= What is being asked =
All of the data that follows is to be printed exactly, without pictures.

Stored data:
◇ ◇ ◇ ◇

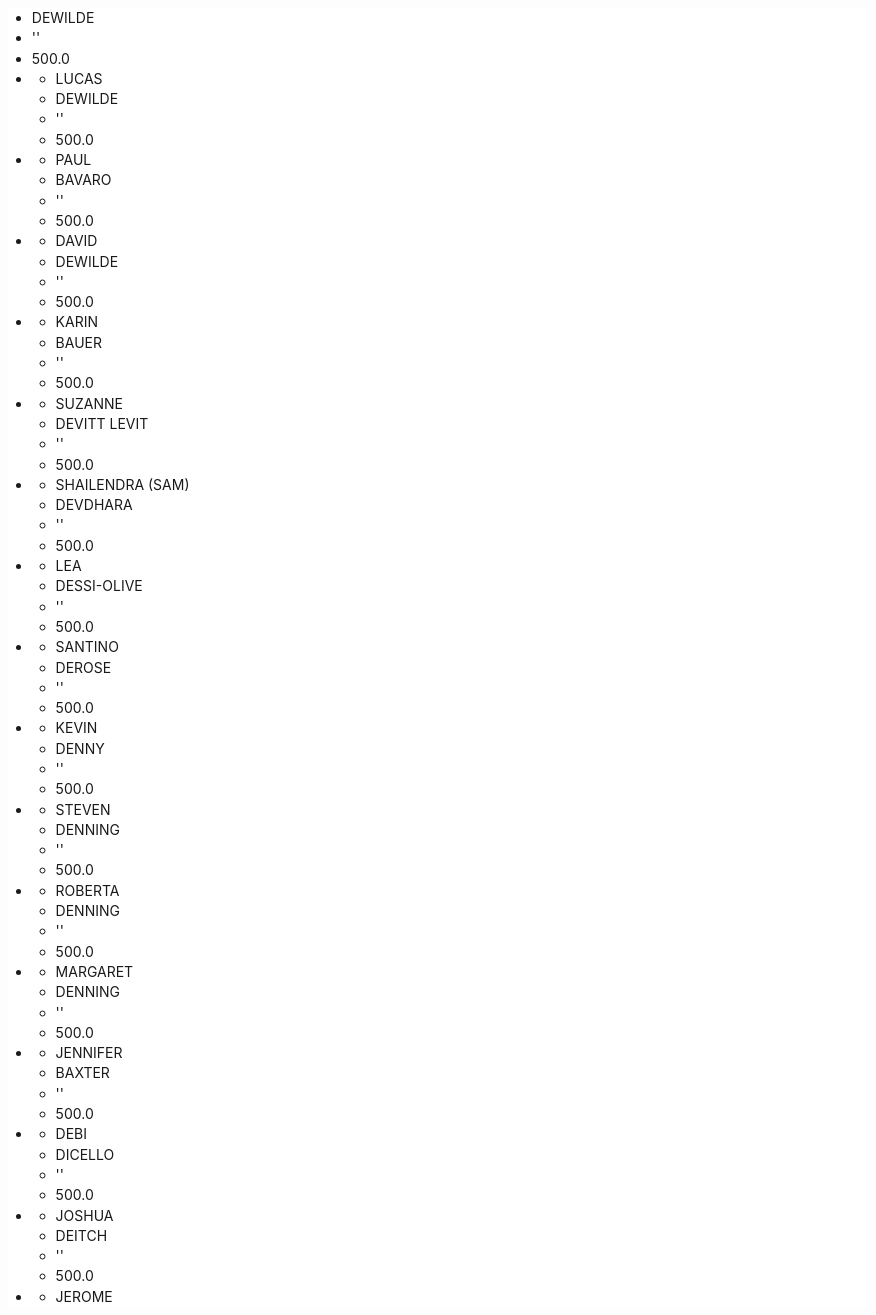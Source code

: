   - DEWILDE
  - ''
  - 500.0
- - LUCAS
  - DEWILDE
  - ''
  - 500.0
- - PAUL
  - BAVARO
  - ''
  - 500.0
- - DAVID
  - DEWILDE
  - ''
  - 500.0
- - KARIN
  - BAUER
  - ''
  - 500.0
- - SUZANNE
  - DEVITT LEVIT
  - ''
  - 500.0
- - SHAILENDRA (SAM)
  - DEVDHARA
  - ''
  - 500.0
- - LEA
  - DESSI-OLIVE
  - ''
  - 500.0
- - SANTINO
  - DEROSE
  - ''
  - 500.0
- - KEVIN
  - DENNY
  - ''
  - 500.0
- - STEVEN
  - DENNING
  - ''
  - 500.0
- - ROBERTA
  - DENNING
  - ''
  - 500.0
- - MARGARET
  - DENNING
  - ''
  - 500.0
- - JENNIFER
  - BAXTER
  - ''
  - 500.0
- - DEBI
  - DICELLO
  - ''
  - 500.0
- - JOSHUA
  - DEITCH
  - ''
  - 500.0
- - JEROME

◇ ◇ ◇ ◇

= Solution =
Source code

:   - DEWILDE
  - ''
  - 500.0
- - LUCAS
  - DEWILDE
  - ''
  - 500.0
- - PAUL
  - BAVARO
  - ''
  - 500.0
- - DAVID
  - DEWILDE
  - ''
  - 500.0
- - KARIN
  - BAUER
  - ''
  - 500.0
- - SUZANNE
  - DEVITT LEVIT
  - ''
  - 500.0
- - SHAILENDRA (SAM)
  - DEVDHARA
  - ''
  - 500.0
- - LEA
  - DESSI-OLIVE
  - ''
  - 500.0
- - SANTINO
  - DEROSE
  - ''
  - 500.0
- - KEVIN
  - DENNY
  - ''
  - 500.0
- - STEVEN
  - DENNING
  - ''
  - 500.0
- - ROBERTA
  - DENNING
  - ''
  - 500.0
- - MARGARET
  - DENNING
  - ''
  - 500.0
- - JENNIFER
  - BAXTER
  - ''
  - 500.0
- - DEBI
  - DICELLO
  - ''
  - 500.0
- - JOSHUA
  - DEITCH
  - ''
  - 500.0
- - JEROME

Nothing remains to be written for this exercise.